Since the OP mentioned in a comment that his course is currently in late 16th century, I would like to mention an issue related to Simon Stevin (1548 – 1620). Stevin promoted the idea that every number is representable by means of an unending decimal representation, whether it is rational or irrational (other terms used at the time were surds, etc.). In this way he was arguably the founder of the real number system (or perhaps the Stevin number system). There is a common belief (I am not sure if this qualifies as a dogma) that this number system was only constructed around 1870. A recent article argues that Stevin deserves more credit as a pioneer of the common number system.
Generally speaking, the term dogma is emotionally loaded and implies disapproval to a certain extent, especially when speaking about a scientific endeavor that is supposed to be free of preconceptions. If it is to be understood as a set of assumptions, either explicit or implicit, then one can meaningfully speak of such a phenomenon in the context of a scientific enterprise.

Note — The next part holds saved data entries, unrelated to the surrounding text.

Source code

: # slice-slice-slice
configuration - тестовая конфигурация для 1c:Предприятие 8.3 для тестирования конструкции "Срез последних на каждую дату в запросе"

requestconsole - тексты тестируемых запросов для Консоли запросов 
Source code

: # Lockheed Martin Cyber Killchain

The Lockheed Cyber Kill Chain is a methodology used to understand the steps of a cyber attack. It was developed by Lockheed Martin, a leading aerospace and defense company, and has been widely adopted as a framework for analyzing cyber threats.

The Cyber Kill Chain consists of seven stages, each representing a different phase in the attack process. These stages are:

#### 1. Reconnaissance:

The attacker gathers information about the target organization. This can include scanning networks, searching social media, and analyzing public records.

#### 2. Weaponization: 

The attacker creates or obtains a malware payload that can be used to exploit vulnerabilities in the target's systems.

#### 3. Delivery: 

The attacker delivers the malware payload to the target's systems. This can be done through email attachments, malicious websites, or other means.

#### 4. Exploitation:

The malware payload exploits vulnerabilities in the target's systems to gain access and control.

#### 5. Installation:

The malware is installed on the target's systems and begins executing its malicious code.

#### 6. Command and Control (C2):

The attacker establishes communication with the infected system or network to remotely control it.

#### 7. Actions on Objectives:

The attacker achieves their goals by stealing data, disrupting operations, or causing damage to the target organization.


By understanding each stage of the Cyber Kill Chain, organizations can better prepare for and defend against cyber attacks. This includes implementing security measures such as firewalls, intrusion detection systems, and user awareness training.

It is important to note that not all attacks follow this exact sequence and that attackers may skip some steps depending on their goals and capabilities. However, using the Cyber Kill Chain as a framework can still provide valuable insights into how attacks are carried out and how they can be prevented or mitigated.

One such assumption is the idea that the evolution of mathematics has a certain predetermined outcome. This is related to Platonist views commonly held in the community. In the context of the evolution of analysis, for example, the assumption is that the said outcome is the framework developed by the "great triumvirate" (as historian Boyer put it) of Cantor, Dedekind, and Weierstrass, involving an Archimedean field of scalars, with the background of ZFC (see for example John Bentin's answer). A recent article argued against such a predetermined course, called the A-track ("A" for Archimedes), and outlined a parallel track, the B-track ("B" for Bernoulli), involving an infinitesimal-enriched continuum arguably relied upon by Leibniz, Euler, Cauchy, and others. See Is mathematical history written by the victors?
The parallel track (though not the B-terminology) was evoked in Felix Klein's famous book "Elementary mathematics from an advanced viewpoint", as well as by historian H. Bos in his seminal work on Leibniz that can be found here.